Exercise prompt ->
Every entry, from the first to the last, should be written out exactly.

##### Data shown

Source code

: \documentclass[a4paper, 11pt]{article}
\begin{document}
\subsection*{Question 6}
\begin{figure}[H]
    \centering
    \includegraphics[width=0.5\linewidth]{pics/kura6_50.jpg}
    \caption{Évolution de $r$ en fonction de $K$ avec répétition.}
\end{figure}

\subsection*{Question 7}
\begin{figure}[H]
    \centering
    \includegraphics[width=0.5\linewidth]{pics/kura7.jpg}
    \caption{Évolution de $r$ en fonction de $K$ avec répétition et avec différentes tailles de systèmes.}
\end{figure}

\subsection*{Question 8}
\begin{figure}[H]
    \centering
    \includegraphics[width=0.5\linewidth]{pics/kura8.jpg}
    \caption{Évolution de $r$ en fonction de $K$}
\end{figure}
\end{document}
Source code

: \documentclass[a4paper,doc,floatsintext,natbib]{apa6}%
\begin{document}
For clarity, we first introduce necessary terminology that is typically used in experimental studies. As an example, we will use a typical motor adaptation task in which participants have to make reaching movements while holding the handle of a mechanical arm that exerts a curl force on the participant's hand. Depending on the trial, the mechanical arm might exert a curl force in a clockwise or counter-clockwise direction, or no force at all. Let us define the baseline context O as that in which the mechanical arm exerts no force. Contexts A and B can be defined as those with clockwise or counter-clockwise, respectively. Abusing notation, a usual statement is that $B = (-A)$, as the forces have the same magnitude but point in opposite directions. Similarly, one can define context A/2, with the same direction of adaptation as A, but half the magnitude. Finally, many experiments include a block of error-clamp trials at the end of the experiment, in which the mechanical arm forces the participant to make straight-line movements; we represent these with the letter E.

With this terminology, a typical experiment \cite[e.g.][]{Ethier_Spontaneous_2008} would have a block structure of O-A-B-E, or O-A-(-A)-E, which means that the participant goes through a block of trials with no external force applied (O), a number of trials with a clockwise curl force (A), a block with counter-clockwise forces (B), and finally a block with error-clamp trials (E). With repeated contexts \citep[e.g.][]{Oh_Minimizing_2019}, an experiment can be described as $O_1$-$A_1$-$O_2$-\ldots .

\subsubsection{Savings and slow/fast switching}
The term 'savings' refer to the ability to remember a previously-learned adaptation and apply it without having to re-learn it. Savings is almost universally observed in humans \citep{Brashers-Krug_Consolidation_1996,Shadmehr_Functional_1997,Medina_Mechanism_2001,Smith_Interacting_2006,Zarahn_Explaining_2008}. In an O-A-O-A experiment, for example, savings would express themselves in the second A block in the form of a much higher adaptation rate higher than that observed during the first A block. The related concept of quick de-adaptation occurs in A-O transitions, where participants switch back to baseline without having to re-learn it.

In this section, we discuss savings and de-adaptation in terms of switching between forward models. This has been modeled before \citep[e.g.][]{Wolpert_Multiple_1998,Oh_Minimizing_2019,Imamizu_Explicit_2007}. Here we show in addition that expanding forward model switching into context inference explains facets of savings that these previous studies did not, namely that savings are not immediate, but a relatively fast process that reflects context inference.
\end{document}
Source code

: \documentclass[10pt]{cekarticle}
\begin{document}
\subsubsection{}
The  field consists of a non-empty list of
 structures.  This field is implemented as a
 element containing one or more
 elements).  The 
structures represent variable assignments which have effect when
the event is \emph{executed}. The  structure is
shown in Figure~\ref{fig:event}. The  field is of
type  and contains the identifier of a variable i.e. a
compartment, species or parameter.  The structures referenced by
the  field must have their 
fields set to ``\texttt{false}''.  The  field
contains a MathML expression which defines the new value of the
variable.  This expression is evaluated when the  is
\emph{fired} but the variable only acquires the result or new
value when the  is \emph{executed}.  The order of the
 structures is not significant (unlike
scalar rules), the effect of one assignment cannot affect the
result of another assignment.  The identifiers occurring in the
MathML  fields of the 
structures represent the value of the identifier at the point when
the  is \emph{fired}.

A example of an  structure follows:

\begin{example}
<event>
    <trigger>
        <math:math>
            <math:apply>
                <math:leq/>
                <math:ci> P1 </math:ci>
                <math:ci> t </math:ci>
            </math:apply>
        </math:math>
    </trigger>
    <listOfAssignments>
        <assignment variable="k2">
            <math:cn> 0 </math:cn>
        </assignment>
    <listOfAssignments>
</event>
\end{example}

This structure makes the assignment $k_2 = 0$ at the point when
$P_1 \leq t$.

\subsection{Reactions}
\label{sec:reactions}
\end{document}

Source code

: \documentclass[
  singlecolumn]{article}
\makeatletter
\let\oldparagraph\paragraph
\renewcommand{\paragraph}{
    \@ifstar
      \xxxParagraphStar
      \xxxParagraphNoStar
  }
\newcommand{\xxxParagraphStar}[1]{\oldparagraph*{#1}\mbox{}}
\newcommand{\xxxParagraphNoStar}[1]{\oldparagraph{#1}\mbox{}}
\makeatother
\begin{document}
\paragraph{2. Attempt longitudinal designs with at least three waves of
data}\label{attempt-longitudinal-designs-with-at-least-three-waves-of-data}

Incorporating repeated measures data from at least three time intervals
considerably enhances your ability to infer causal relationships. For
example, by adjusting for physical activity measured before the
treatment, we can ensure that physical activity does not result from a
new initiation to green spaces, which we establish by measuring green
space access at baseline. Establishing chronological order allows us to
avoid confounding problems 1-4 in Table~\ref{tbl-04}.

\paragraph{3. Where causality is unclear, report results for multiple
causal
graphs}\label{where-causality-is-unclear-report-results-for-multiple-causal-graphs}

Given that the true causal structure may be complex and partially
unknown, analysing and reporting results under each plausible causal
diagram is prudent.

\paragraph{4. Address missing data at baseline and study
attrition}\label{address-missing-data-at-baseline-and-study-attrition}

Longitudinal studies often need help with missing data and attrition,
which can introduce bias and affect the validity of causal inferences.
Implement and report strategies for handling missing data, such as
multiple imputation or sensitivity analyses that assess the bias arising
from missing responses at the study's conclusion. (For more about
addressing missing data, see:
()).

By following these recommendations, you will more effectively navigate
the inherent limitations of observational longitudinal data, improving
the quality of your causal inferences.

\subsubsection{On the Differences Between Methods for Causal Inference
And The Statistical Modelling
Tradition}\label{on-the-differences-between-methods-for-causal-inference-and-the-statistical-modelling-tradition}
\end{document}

##########

Solution for this task ->
Source code

: \documentclass[a4paper, 11pt]{article}
\begin{document}
\subsection*{Question 6}
\begin{figure}[H]
    \centering
    \includegraphics[width=0.5\linewidth]{pics/kura6_50.jpg}
    \caption{Évolution de $r$ en fonction de $K$ avec répétition.}
\end{figure}

\subsection*{Question 7}
\begin{figure}[H]
    \centering
    \includegraphics[width=0.5\linewidth]{pics/kura7.jpg}
    \caption{Évolution de $r$ en fonction de $K$ avec répétition et avec différentes tailles de systèmes.}
\end{figure}

\subsection*{Question 8}
\begin{figure}[H]
    \centering
    \includegraphics[width=0.5\linewidth]{pics/kura8.jpg}
    \caption{Évolution de $r$ en fonction de $K$}
\end{figure}
\end{document}
Source code

: \documentclass[a4paper,doc,floatsintext,natbib]{apa6}%
\begin{document}
For clarity, we first introduce necessary terminology that is typically used in experimental studies. As an example, we will use a typical motor adaptation task in which participants have to make reaching movements while holding the handle of a mechanical arm that exerts a curl force on the participant's hand. Depending on the trial, the mechanical arm might exert a curl force in a clockwise or counter-clockwise direction, or no force at all. Let us define the baseline context O as that in which the mechanical arm exerts no force. Contexts A and B can be defined as those with clockwise or counter-clockwise, respectively. Abusing notation, a usual statement is that $B = (-A)$, as the forces have the same magnitude but point in opposite directions. Similarly, one can define context A/2, with the same direction of adaptation as A, but half the magnitude. Finally, many experiments include a block of error-clamp trials at the end of the experiment, in which the mechanical arm forces the participant to make straight-line movements; we represent these with the letter E.

With this terminology, a typical experiment \cite[e.g.][]{Ethier_Spontaneous_2008} would have a block structure of O-A-B-E, or O-A-(-A)-E, which means that the participant goes through a block of trials with no external force applied (O), a number of trials with a clockwise curl force (A), a block with counter-clockwise forces (B), and finally a block with error-clamp trials (E). With repeated contexts \citep[e.g.][]{Oh_Minimizing_2019}, an experiment can be described as $O_1$-$A_1$-$O_2$-\ldots .

\subsubsection{Savings and slow/fast switching}
The term 'savings' refer to the ability to remember a previously-learned adaptation and apply it without having to re-learn it. Savings is almost universally observed in humans \citep{Brashers-Krug_Consolidation_1996,Shadmehr_Functional_1997,Medina_Mechanism_2001,Smith_Interacting_2006,Zarahn_Explaining_2008}. In an O-A-O-A experiment, for example, savings would express themselves in the second A block in the form of a much higher adaptation rate higher than that observed during the first A block. The related concept of quick de-adaptation occurs in A-O transitions, where participants switch back to baseline without having to re-learn it.

In this section, we discuss savings and de-adaptation in terms of switching between forward models. This has been modeled before \citep[e.g.][]{Wolpert_Multiple_1998,Oh_Minimizing_2019,Imamizu_Explicit_2007}. Here we show in addition that expanding forward model switching into context inference explains facets of savings that these previous studies did not, namely that savings are not immediate, but a relatively fast process that reflects context inference.
\end{document}
Source code

: \documentclass[10pt]{cekarticle}
\begin{document}
\subsubsection{}
The  field consists of a non-empty list of
 structures.  This field is implemented as a
 element containing one or more
 elements).  The 
structures represent variable assignments which have effect when
the event is \emph{executed}. The  structure is
shown in Figure~\ref{fig:event}. The  field is of
type  and contains the identifier of a variable i.e. a
compartment, species or parameter.  The structures referenced by
the  field must have their 
fields set to ``\texttt{false}''.  The  field
contains a MathML expression which defines the new value of the
variable.  This expression is evaluated when the  is
\emph{fired} but the variable only acquires the result or new
value when the  is \emph{executed}.  The order of the
 structures is not significant (unlike
scalar rules), the effect of one assignment cannot affect the
result of another assignment.  The identifiers occurring in the
MathML  fields of the 
structures represent the value of the identifier at the point when
the  is \emph{fired}.

A example of an  structure follows:

\begin{example}
<event>
    <trigger>
        <math:math>
            <math:apply>
                <math:leq/>
                <math:ci> P1 </math:ci>
                <math:ci> t </math:ci>
            </math:apply>
        </math:math>
    </trigger>
    <listOfAssignments>
        <assignment variable="k2">
            <math:cn> 0 </math:cn>
        </assignment>
    <listOfAssignments>
</event>
\end{example}

This structure makes the assignment $k_2 = 0$ at the point when
$P_1 \leq t$.

\subsection{Reactions}
\label{sec:reactions}
\end{document}

Source code

: \documentclass[
  singlecolumn]{article}
\makeatletter
\let\oldparagraph\paragraph
\renewcommand{\paragraph}{
    \@ifstar
      \xxxParagraphStar
      \xxxParagraphNoStar
  }
\newcommand{\xxxParagraphStar}[1]{\oldparagraph*{#1}\mbox{}}
\newcommand{\xxxParagraphNoStar}[1]{\oldparagraph{#1}\mbox{}}
\makeatother
\begin{document}
\paragraph{2. Attempt longitudinal designs with at least three waves of
data}\label{attempt-longitudinal-designs-with-at-least-three-waves-of-data}

Incorporating repeated measures data from at least three time intervals
considerably enhances your ability to infer causal relationships. For
example, by adjusting for physical activity measured before the
treatment, we can ensure that physical activity does not result from a
new initiation to green spaces, which we establish by measuring green
space access at baseline. Establishing chronological order allows us to
avoid confounding problems 1-4 in Table~\ref{tbl-04}.

\paragraph{3. Where causality is unclear, report results for multiple
causal
graphs}\label{where-causality-is-unclear-report-results-for-multiple-causal-graphs}

Given that the true causal structure may be complex and partially
unknown, analysing and reporting results under each plausible causal
diagram is prudent.

\paragraph{4. Address missing data at baseline and study
attrition}\label{address-missing-data-at-baseline-and-study-attrition}

Longitudinal studies often need help with missing data and attrition,
which can introduce bias and affect the validity of causal inferences.
Implement and report strategies for handling missing data, such as
multiple imputation or sensitivity analyses that assess the bias arising
from missing responses at the study's conclusion. (For more about
addressing missing data, see:
()).

By following these recommendations, you will more effectively navigate
the inherent limitations of observational longitudinal data, improving
the quality of your causal inferences.

\subsubsection{On the Differences Between Methods for Causal Inference
And The Statistical Modelling
Tradition}\label{on-the-differences-between-methods-for-causal-inference-and-the-statistical-modelling-tradition}
\end{document}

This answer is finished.